_Exercise aim:_ What you return must match the data below exactly, minus any pictures.

_Given information:_
________________

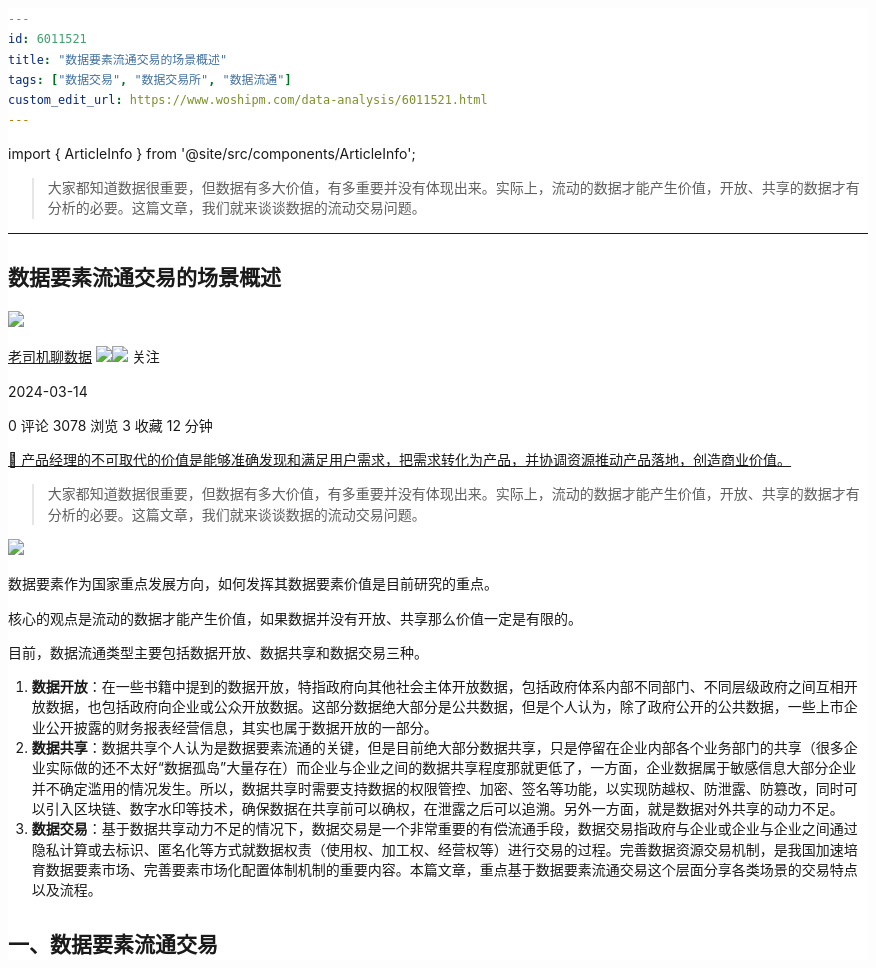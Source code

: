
 ```yaml
---
id: 6011521
title: "数据要素流通交易的场景概述"
tags: ["数据交易", "数据交易所", "数据流通"]
custom_edit_url: https://www.woshipm.com/data-analysis/6011521.html
---
```

import { ArticleInfo } from '@site/src/components/ArticleInfo';

<ArticleInfo
    author="老司机聊数据"
    authorLink="https://www.woshipm.com/u/927134"
    published="2024-03-14"
    views={3078}
    comments={0}
    collects={3}
/>

> 大家都知道数据很重要，但数据有多大价值，有多重要并没有体现出来。实际上，流动的数据才能产生价值，开放、共享的数据才有分析的必要。这篇文章，我们就来谈谈数据的流动交易问题。

---

## 数据要素流通交易的场景概述

[![](https://static.woshipm.com/view/woshipm_api_def_20231129090349_1003.png?imageView2/1/w/72/h/72/q/100)](https://www.woshipm.com/u/927134)

[老司机聊数据](https://www.woshipm.com/u/927134) ![](https://static.woshipm.com/tag/1121_1@2x.png)![](https://static.woshipm.com/tag/2105_1@2x.png) 关注

2024-03-14

0 评论 3078 浏览 3 收藏 12 分钟

[🔗 产品经理的不可取代的价值是能够准确发现和满足用户需求，把需求转化为产品，并协调资源推动产品落地，创造商业价值。](https://ke.qidianla.com/courses/90pm)

> 大家都知道数据很重要，但数据有多大价值，有多重要并没有体现出来。实际上，流动的数据才能产生价值，开放、共享的数据才有分析的必要。这篇文章，我们就来谈谈数据的流动交易问题。

![](https://image.woshipm.com/2023/04/13/e529d6ac-d9ea-11ed-a8b0-00163e0b5ff3.jpg)

数据要素作为国家重点发展方向，如何发挥其数据要素价值是目前研究的重点。

核心的观点是流动的数据才能产生价值，如果数据并没有开放、共享那么价值一定是有限的。

目前，数据流通类型主要包括数据开放、数据共享和数据交易三种。

1.  **数据开放**：在一些书籍中提到的数据开放，特指政府向其他社会主体开放数据，包括政府体系内部不同部门、不同层级政府之间互相开放数据，也包括政府向企业或公众开放数据。这部分数据绝大部分是公共数据，但是个人认为，除了政府公开的公共数据，一些上市企业公开披露的财务报表经营信息，其实也属于数据开放的一部分。
2.  **数据共享**：数据共享个人认为是数据要素流通的关键，但是目前绝大部分数据共享，只是停留在企业内部各个业务部门的共享（很多企业实际做的还不太好“数据孤岛”大量存在）而企业与企业之间的数据共享程度那就更低了，一方面，企业数据属于敏感信息大部分企业并不确定滥用的情况发生。所以，数据共享时需要支持数据的权限管控、加密、签名等功能，以实现防越权、防泄露、防篡改，同时可以引入区块链、数字水印等技术，确保数据在共享前可以确权，在泄露之后可以追溯。另外一方面，就是数据对外共享的动力不足。
3.  **数据交易**：基于数据共享动力不足的情况下，数据交易是一个非常重要的有偿流通手段，数据交易指政府与企业或企业与企业之间通过隐私计算或去标识、匿名化等方式就数据权责（使用权、加工权、经营权等）进行交易的过程。完善数据资源交易机制，是我国加速培育数据要素市场、完善要素市场化配置体制机制的重要内容。本篇文章，重点基于数据要素流通交易这个层面分享各类场景的交易特点以及流程。

## 一、数据要素流通交易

________________

_Response for this exercise:_
Source code

:
 ```yaml
---
id: 6011521
title: "数据要素流通交易的场景概述"
tags: ["数据交易", "数据交易所", "数据流通"]
custom_edit_url: https://www.woshipm.com/data-analysis/6011521.html
---
```

import { ArticleInfo } from '@site/src/components/ArticleInfo';

<ArticleInfo
    author="老司机聊数据"
    authorLink="https://www.woshipm.com/u/927134"
    published="2024-03-14"
    views={3078}
    comments={0}
    collects={3}
/>

> 大家都知道数据很重要，但数据有多大价值，有多重要并没有体现出来。实际上，流动的数据才能产生价值，开放、共享的数据才有分析的必要。这篇文章，我们就来谈谈数据的流动交易问题。

---

## 数据要素流通交易的场景概述

[![](https://static.woshipm.com/view/woshipm_api_def_20231129090349_1003.png?imageView2/1/w/72/h/72/q/100)](https://www.woshipm.com/u/927134)

[老司机聊数据](https://www.woshipm.com/u/927134) ![](https://static.woshipm.com/tag/1121_1@2x.png)![](https://static.woshipm.com/tag/2105_1@2x.png) 关注

2024-03-14

0 评论 3078 浏览 3 收藏 12 分钟

[🔗 产品经理的不可取代的价值是能够准确发现和满足用户需求，把需求转化为产品，并协调资源推动产品落地，创造商业价值。](https://ke.qidianla.com/courses/90pm)

> 大家都知道数据很重要，但数据有多大价值，有多重要并没有体现出来。实际上，流动的数据才能产生价值，开放、共享的数据才有分析的必要。这篇文章，我们就来谈谈数据的流动交易问题。

![](https://image.woshipm.com/2023/04/13/e529d6ac-d9ea-11ed-a8b0-00163e0b5ff3.jpg)

数据要素作为国家重点发展方向，如何发挥其数据要素价值是目前研究的重点。

核心的观点是流动的数据才能产生价值，如果数据并没有开放、共享那么价值一定是有限的。

目前，数据流通类型主要包括数据开放、数据共享和数据交易三种。

1.  **数据开放**：在一些书籍中提到的数据开放，特指政府向其他社会主体开放数据，包括政府体系内部不同部门、不同层级政府之间互相开放数据，也包括政府向企业或公众开放数据。这部分数据绝大部分是公共数据，但是个人认为，除了政府公开的公共数据，一些上市企业公开披露的财务报表经营信息，其实也属于数据开放的一部分。
2.  **数据共享**：数据共享个人认为是数据要素流通的关键，但是目前绝大部分数据共享，只是停留在企业内部各个业务部门的共享（很多企业实际做的还不太好“数据孤岛”大量存在）而企业与企业之间的数据共享程度那就更低了，一方面，企业数据属于敏感信息大部分企业并不确定滥用的情况发生。所以，数据共享时需要支持数据的权限管控、加密、签名等功能，以实现防越权、防泄露、防篡改，同时可以引入区块链、数字水印等技术，确保数据在共享前可以确权，在泄露之后可以追溯。另外一方面，就是数据对外共享的动力不足。
3.  **数据交易**：基于数据共享动力不足的情况下，数据交易是一个非常重要的有偿流通手段，数据交易指政府与企业或企业与企业之间通过隐私计算或去标识、匿名化等方式就数据权责（使用权、加工权、经营权等）进行交易的过程。完善数据资源交易机制，是我国加速培育数据要素市场、完善要素市场化配置体制机制的重要内容。本篇文章，重点基于数据要素流通交易这个层面分享各类场景的交易特点以及流程。

## 一、数据要素流通交易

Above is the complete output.